◆ **WORK INSTRUCTIONS**: From the line with "In 2024, Best" to the line with "Backup Processing Methods</u></a></li>", retype every line exactly, including those two, and leave out the rest of the data below.
╭──
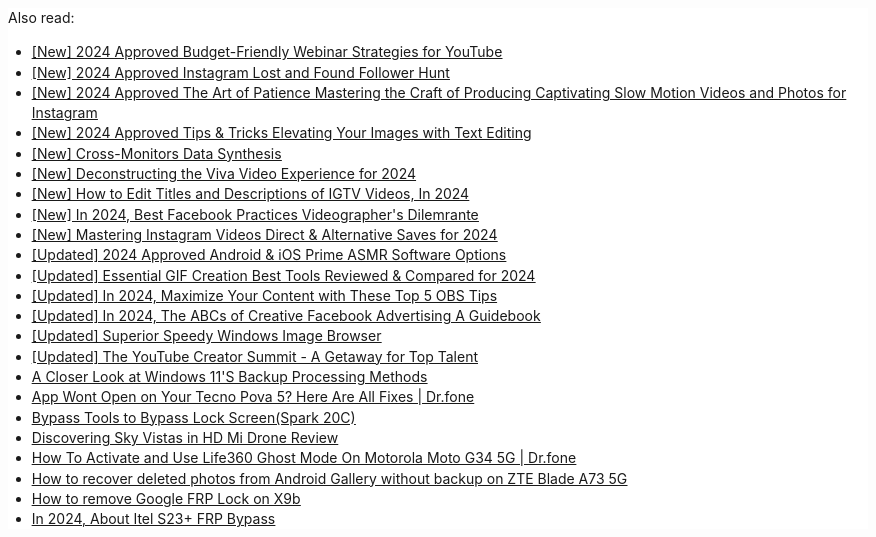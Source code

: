 
<span class="atpl-alsoreadstyle">Also read:</span>
<div><ul>
<li><a href="https://facebook-video-share.techidaily.com/new-2024-approved-budget-friendly-webinar-strategies-for-youtube/"><u>[New] 2024 Approved  Budget-Friendly Webinar Strategies for YouTube</u></a></li>
<li><a href="https://instagram-video-files.techidaily.com/new-2024-approved-instagram-lost-and-found-follower-hunt/"><u>[New] 2024 Approved  Instagram Lost and Found Follower Hunt</u></a></li>
<li><a href="https://instagram-video-files.techidaily.com/new-2024-approved-the-art-of-patience-mastering-the-craft-of-producing-captivating-slow-motion-videos-and-photos-for-instagram/"><u>[New] 2024 Approved  The Art of Patience  Mastering the Craft of Producing Captivating Slow Motion Videos and Photos for Instagram</u></a></li>
<li><a href="https://vp-tips.techidaily.com/new-2024-approved-tips-and-tricks-elevating-your-images-with-text-editing/"><u>[New] 2024 Approved  Tips & Tricks  Elevating Your Images with Text Editing</u></a></li>
<li><a href="https://digital-screen-recording.techidaily.com/new-cross-monitors-data-synthesis/"><u>[New] Cross-Monitors Data Synthesis</u></a></li>
<li><a href="https://fox-links.techidaily.com/new-deconstructing-the-viva-video-experience-for-2024/"><u>[New] Deconstructing the Viva Video Experience for 2024</u></a></li>
<li><a href="https://instagram-video-recordings.techidaily.com/new-how-to-edit-titles-and-descriptions-of-igtv-videos-in-2024/"><u>[New] How to Edit Titles and Descriptions of IGTV Videos, In 2024</u></a></li>
<li><a href="https://facebook-videos.techidaily.com/new-in-2024-best-facebook-practices-videographers-dilemrante/"><u>[New] In 2024, Best Facebook Practices  Videographer's Dilemrante</u></a></li>
<li><a href="https://instagram-videos.techidaily.com/new-mastering-instagram-videos-direct-and-alternative-saves-for-2024/"><u>[New] Mastering Instagram Videos  Direct & Alternative Saves for 2024</u></a></li>
<li><a href="https://facebook-video-footage.techidaily.com/updated-2024-approved-android-and-ios-prime-asmr-software-options/"><u>[Updated] 2024 Approved  Android & iOS  Prime ASMR Software Options</u></a></li>
<li><a href="https://facebook-video-footage.techidaily.com/updated-essential-gif-creation-best-tools-reviewed-and-compared-for-2024/"><u>[Updated] Essential GIF Creation  Best Tools Reviewed & Compared for 2024</u></a></li>
<li><a href="https://video-screen-grab.techidaily.com/updated-in-2024-maximize-your-content-with-these-top-5-obs-tips/"><u>[Updated] In 2024, Maximize Your Content with These Top 5 OBS Tips</u></a></li>
<li><a href="https://facebook-clips.techidaily.com/updated-in-2024-the-abcs-of-creative-facebook-advertising-a-guidebook/"><u>[Updated] In 2024, The ABCs of Creative Facebook Advertising  A Guidebook</u></a></li>
<li><a href="https://fox-friendly.techidaily.com/updated-superior-speedy-windows-image-browser/"><u>[Updated] Superior Speedy Windows Image Browser</u></a></li>
<li><a href="https://facebook-record-videos.techidaily.com/updated-the-youtube-creator-summit-a-getaway-for-top-talent/"><u>[Updated] The YouTube Creator Summit - A Getaway for Top Talent</u></a></li>
<li><a href="https://windows11.techidaily.com/a-closer-look-at-windows-11s-backup-processing-methods/"><u>A Closer Look at Windows 11'S Backup Processing Methods</u></a></li>
<li><a href="https://howto.techidaily.com/app-wont-open-on-your-tecno-pova-5-here-are-all-fixes-drfone-by-drfone-fix-android-problems-fix-android-problems/"><u>App Wont Open on Your Tecno Pova 5? Here Are All Fixes | Dr.fone</u></a></li>
<li><a href="https://phone-solutions.techidaily.com/bypass-tools-to-bypass-lock-screenspark-20c-by-drfone-android-unlock-android-unlock/"><u>Bypass Tools to Bypass Lock Screen(Spark 20C)</u></a></li>
<li><a href="https://extra-information.techidaily.com/discovering-sky-vistas-in-hd-mi-drone-review/"><u>Discovering Sky Vistas in HD  Mi Drone Review</u></a></li>
<li><a href="https://location-social.techidaily.com/how-to-activate-and-use-life360-ghost-mode-on-motorola-moto-g34-5g-drfone-by-drfone-virtual-android/"><u>How To Activate and Use Life360 Ghost Mode On Motorola Moto G34 5G | Dr.fone</u></a></li>
<li><a href="https://blog-min.techidaily.com/how-to-recover-deleted-photos-from-android-gallery-without-backup-on-zte-blade-a73-5g-by-stellar-photo-recovery-android-mobile-photo-recover/"><u>How to recover deleted photos from Android Gallery without backup on ZTE Blade A73 5G</u></a></li>
<li><a href="https://blog-min.techidaily.com/how-to-remove-google-frp-lock-on-x9b-by-drfone-android-unlock-remove-google-frp/"><u>How to remove Google FRP Lock on X9b</u></a></li>
<li><a href="https://bypass-frp.techidaily.com/in-2024-about-itel-s23plus-frp-bypass-by-drfone-android/"><u>In 2024, About Itel S23+ FRP Bypass</u></a></li>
╰──
◆ **REPLY TO THE TASK**:
<li><a href="https://facebook-videos.techidaily.com/new-in-2024-best-facebook-practices-videographers-dilemrante/"><u>[New] In 2024, Best Facebook Practices  Videographer's Dilemrante</u></a></li>
<li><a href="https://instagram-videos.techidaily.com/new-mastering-instagram-videos-direct-and-alternative-saves-for-2024/"><u>[New] Mastering Instagram Videos  Direct & Alternative Saves for 2024</u></a></li>
<li><a href="https://facebook-video-footage.techidaily.com/updated-2024-approved-android-and-ios-prime-asmr-software-options/"><u>[Updated] 2024 Approved  Android & iOS  Prime ASMR Software Options</u></a></li>
<li><a href="https://facebook-video-footage.techidaily.com/updated-essential-gif-creation-best-tools-reviewed-and-compared-for-2024/"><u>[Updated] Essential GIF Creation  Best Tools Reviewed & Compared for 2024</u></a></li>
<li><a href="https://video-screen-grab.techidaily.com/updated-in-2024-maximize-your-content-with-these-top-5-obs-tips/"><u>[Updated] In 2024, Maximize Your Content with These Top 5 OBS Tips</u></a></li>
<li><a href="https://facebook-clips.techidaily.com/updated-in-2024-the-abcs-of-creative-facebook-advertising-a-guidebook/"><u>[Updated] In 2024, The ABCs of Creative Facebook Advertising  A Guidebook</u></a></li>
<li><a href="https://fox-friendly.techidaily.com/updated-superior-speedy-windows-image-browser/"><u>[Updated] Superior Speedy Windows Image Browser</u></a></li>
<li><a href="https://facebook-record-videos.techidaily.com/updated-the-youtube-creator-summit-a-getaway-for-top-talent/"><u>[Updated] The YouTube Creator Summit - A Getaway for Top Talent</u></a></li>
<li><a href="https://windows11.techidaily.com/a-closer-look-at-windows-11s-backup-processing-methods/"><u>A Closer Look at Windows 11'S Backup Processing Methods</u></a></li>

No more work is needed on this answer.